Oleh: Jones Gultom
Memasuki petang, jarum jam terasa bergerak cepat menuju angka 6. Langit di Bukit Singgolom, Balige, Tobasa, Sumatera Utara pun mulai berwana jingga. Sebuah benda bulat raksasa, perlahan mulai jatuh ke Danau Toba. Permukaan danau yang tadinya biru kehitaman, berubah menjadi kuning keemasan. Danau Toba seperti mendidih oleh pancaran sinar matahari senja. Detik-detik peristiwa itu pun menjadi tontonan ratusan pengunjung yang berwisata ke tempat itu pada pertengahan Juni 2019 lalu. Dari bibir jurang, mata mereka tak berkedip memandang. Menyaksikan detik demi detik tenggelamnya matahari ke dasar danau. Semilir angin senja yang bertiup landai, ikut menyempurnakan suasana sunset di surga tersembunyi di sudut Danau Toba itu.
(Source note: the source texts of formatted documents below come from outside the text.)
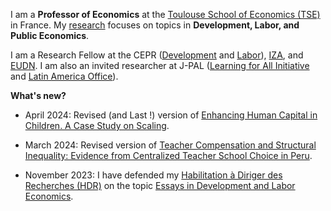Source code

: I am a **Professor of Economics** at the [Toulouse School of Economics (TSE)](https://www.tse-fr.eu/) in France. My [research](/research) focuses on topics in **Development, Labor, and Public Economics**.    

I am a Research Fellow at the CEPR ([Development](https://cepr.org/research/programme-areas/development-economics) and [Labor](https://cepr.org/research/programme-areas/labour-economics)), [IZA](https://www.iza.org/person/6066/matteo-bobba), and [EUDN](http://eudn.eu/?page_id=598). I am also an invited researcher at J-PAL ([Learning for All Initiative](https://www.povertyactionlab.org/initiative/learning-all-initiative) and [Latin America Office](https://www.povertyactionlab.org/latin-america-caribbean)). 


**What's new?**
- April 2024: Revised (and Last !) version of [Enhancing Human Capital in Children. A Case Study on Scaling](/AAB_April2024.pdf).

- March 2024: Revised version of [Teacher Compensation and Structural Inequality: Evidence from Centralized Teacher School Choice in Peru](/BELNN_March2024.pdf).

- November 2023: I have defended my [Habilitation à Diriger des Recherches (HDR)](https://www.tse-fr.eu/matteo-bobbas-hdr-november-6th2023?lang=en) on the topic [Essays in Development and Labor Economics](/Slides_HDR.pdf).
Rasa decak kagum pun tak berhenti mengucur dari bibir sejumlah pengunjung. Salah satunya Emy Pardede. Meski Emy lahir dan besar di Balige, tapi Emy mengaku tak pernah bosan untuk menyaksikan fenomena sunset dari Bukit Singgolom. “Ini kampungku. Aku lahir dan besar di Desa Meat,” katanya sembari menunjuk ke bawah. Tapi sampai sekarang tak pernah aku bosan melihat pemandangannya, kata Emy yang berprofesi sebagai pendidik ini.
Ya, Bukit Singgolom merupakan sebuah dataran tinggi yang berada di Kecamatan Tampahan, Kabupaten Toba Samosir (Tobasa) Sumatera Utara (Sumut). Ada sejumlah desa yang berada di gugusan pebukitan ini. Antara lain, Lintong Ni Huta, Meat dan Tara Bunga. Keindahan alam dari Bukit Singgolom sudah tak terbantahkan lagi. Dari bukit ini pengunjung bisa melihat nyaris 360 derajat view Danau Toba. Hal itu dikarenakan selain posisinya yang berada di ketinggian, hamparan Danau Toba juga terlihat “lapang” dan luas. Apalagi tidak ada bukit-bukit yang menghalangi mata memandang.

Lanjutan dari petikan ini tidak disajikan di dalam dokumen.